Sunday, December 26, 2010

Christmas Wonder

The absolutely best television worship/carol programme I have ever seen was on BBC 2 on Christmas Day. If you are in the UK be sure to see it on iPlayer. It was so good I will probably observe the twelve days of Christmas by watching it each day.

It was sensitively filmed in a very dark Winchester Cathedral. What light there was added to the mystery and wonder: blue, rose and amber illuminating the ancient walls and vaulting. The music and readings were lovely, thoughtfully chosen and engagingly read. The faces of the choristers (girls as well as boys and men) quite literally shone with a deep happiness. The only cleric appeared at the very end, the dean, who read a prayer and gave a blessing. The whole presentation was entirely unaffected, a gesture towards the ineffable. It seems an oxymoron to speak of kenotic TV, but this came very close.

Friday, December 24, 2010

Happy Christmas

In December when seeds
are hidden in the ground
there sprung up
from Mary’s Womb
the Wheat-Blade of salvation
that gives Life.

St Ephrem [translated by Sebastian Brock]

A blessed Christmas to all, with joy and peace in the New Year.

Friday, December 17, 2010

Who Sings Prays Twice

Anonymous writes: 'I did not know names like Byrd and Couperin and have been inspired to learn more about them. . . .please consider a little tutorial for people like me who love silence but would also love to learn more about sacred music that will support us as contemplatives.'

Music and our responses to it are very personal. Augustine says, 'Who sings prays twice,' but that saying might apply to any music that conveys us to liminality. At the same time, there is no substitute for singing, which unifies the whole person and sets up vibrations that gladden the heart.

It is thought that music stimulates a different part of the brain than speech, a more primitive area, and it has been shown that animals respond to the rhythms of music. A friend sent me a UTube clip of a particularly joyous cockatoo dancing, really boogying, in near ecstasy. Drumming can stimulate trance, but the question Anonymous asks is particularly about contemplation, which is quite different from trance, although the attention is focused in a similar way, and perhaps at times there is some overlap.

Music has played a critical role in my life at various times, and music was involved in the event that determined the course of my life at age five. I attended a primary school attached to a cathedral that had a choir of boys and men, so it is not surprising that I have always loved that repertoire—and as a child was saddened that as a girl I was not allowed to sing it. Thankfully this barrier is now mostly a thing of the past.
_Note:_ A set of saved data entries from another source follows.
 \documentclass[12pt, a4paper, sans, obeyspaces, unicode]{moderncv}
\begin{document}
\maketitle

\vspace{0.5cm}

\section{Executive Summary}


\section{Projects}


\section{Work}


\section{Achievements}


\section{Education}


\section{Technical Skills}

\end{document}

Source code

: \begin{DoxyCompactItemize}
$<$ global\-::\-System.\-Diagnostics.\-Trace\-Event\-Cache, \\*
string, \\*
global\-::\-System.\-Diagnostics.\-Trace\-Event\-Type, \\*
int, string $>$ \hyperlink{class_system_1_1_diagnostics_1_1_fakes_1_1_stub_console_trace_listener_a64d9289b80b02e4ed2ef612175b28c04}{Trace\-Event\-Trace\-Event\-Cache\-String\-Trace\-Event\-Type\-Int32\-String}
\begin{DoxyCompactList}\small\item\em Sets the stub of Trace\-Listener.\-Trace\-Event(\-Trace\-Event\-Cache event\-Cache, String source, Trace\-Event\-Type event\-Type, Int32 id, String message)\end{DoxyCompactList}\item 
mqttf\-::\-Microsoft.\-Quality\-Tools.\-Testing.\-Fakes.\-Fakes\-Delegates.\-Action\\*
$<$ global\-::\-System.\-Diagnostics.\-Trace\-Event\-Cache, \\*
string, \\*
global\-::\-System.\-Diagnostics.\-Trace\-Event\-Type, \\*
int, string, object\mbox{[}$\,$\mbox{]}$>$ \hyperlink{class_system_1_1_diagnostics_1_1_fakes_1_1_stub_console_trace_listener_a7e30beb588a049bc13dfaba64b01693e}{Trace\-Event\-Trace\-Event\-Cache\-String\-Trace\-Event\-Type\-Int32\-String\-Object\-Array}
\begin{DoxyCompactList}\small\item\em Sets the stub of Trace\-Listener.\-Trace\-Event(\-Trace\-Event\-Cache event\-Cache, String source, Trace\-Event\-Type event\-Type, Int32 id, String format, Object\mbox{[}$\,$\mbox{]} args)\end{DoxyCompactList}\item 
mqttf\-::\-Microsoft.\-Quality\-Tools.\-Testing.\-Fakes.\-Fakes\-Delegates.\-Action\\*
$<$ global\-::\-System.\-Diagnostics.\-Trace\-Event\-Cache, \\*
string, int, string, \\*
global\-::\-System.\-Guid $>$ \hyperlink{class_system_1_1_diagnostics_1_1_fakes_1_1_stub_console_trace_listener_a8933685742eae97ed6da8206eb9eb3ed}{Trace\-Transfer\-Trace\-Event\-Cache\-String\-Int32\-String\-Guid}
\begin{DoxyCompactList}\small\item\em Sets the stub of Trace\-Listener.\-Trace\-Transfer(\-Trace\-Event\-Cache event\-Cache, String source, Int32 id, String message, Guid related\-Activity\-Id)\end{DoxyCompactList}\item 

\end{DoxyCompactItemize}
Music is like anything else in contemplative life: to be had in moderation—and what speaks to one heart will be dust to another, so what follows is purely subjective. In monastic life, music plays a critical role in helping to seat the psalms and other texts in the psyche so that there is, as it were, a sort of continual prayer-wheel turning in the depths. One can take ones own spiritual temperature, as it were, by tuning into what psalm phrase is turning in the depths at any particular time. That most modern people don't have this internal concordance is a tragedy, because many ancient and medieval writers—and modern writers too—count on their readers' having a sort of echo-chamber in which their texts can resonate.

Chant, especially the Night Office, plays a significant role in contemplative life in other ways: the pace of chant allows about four breaths per minute, and the controlled breath helps to calm and focus. There is as much listening as singing, as the music comes first from one side of the choir, then the other; chant is cooperative. If you visit a monastery you can often tell what the state of the community is by the way its members chant. In the long Night Office there is an opportunity like no other to settle into the chant; images arise from the text or don't; a train of thought is begun or isn't; one fades in and out of liminality and probably in and out of what Isaac of Nineveh calls 'prayer beyond prayer'. In the Night Office one has the sense of plunging into an ever-flowing stream of prayer that is outside of time. The Night Office is itself liminal: it is neither yesterday nor tomorrow; it is suspended between death and life, darkness and light being both alike. The loss of the Night Office is in calculable, both for monastics and for scholarship that works on the texts that are formed by it.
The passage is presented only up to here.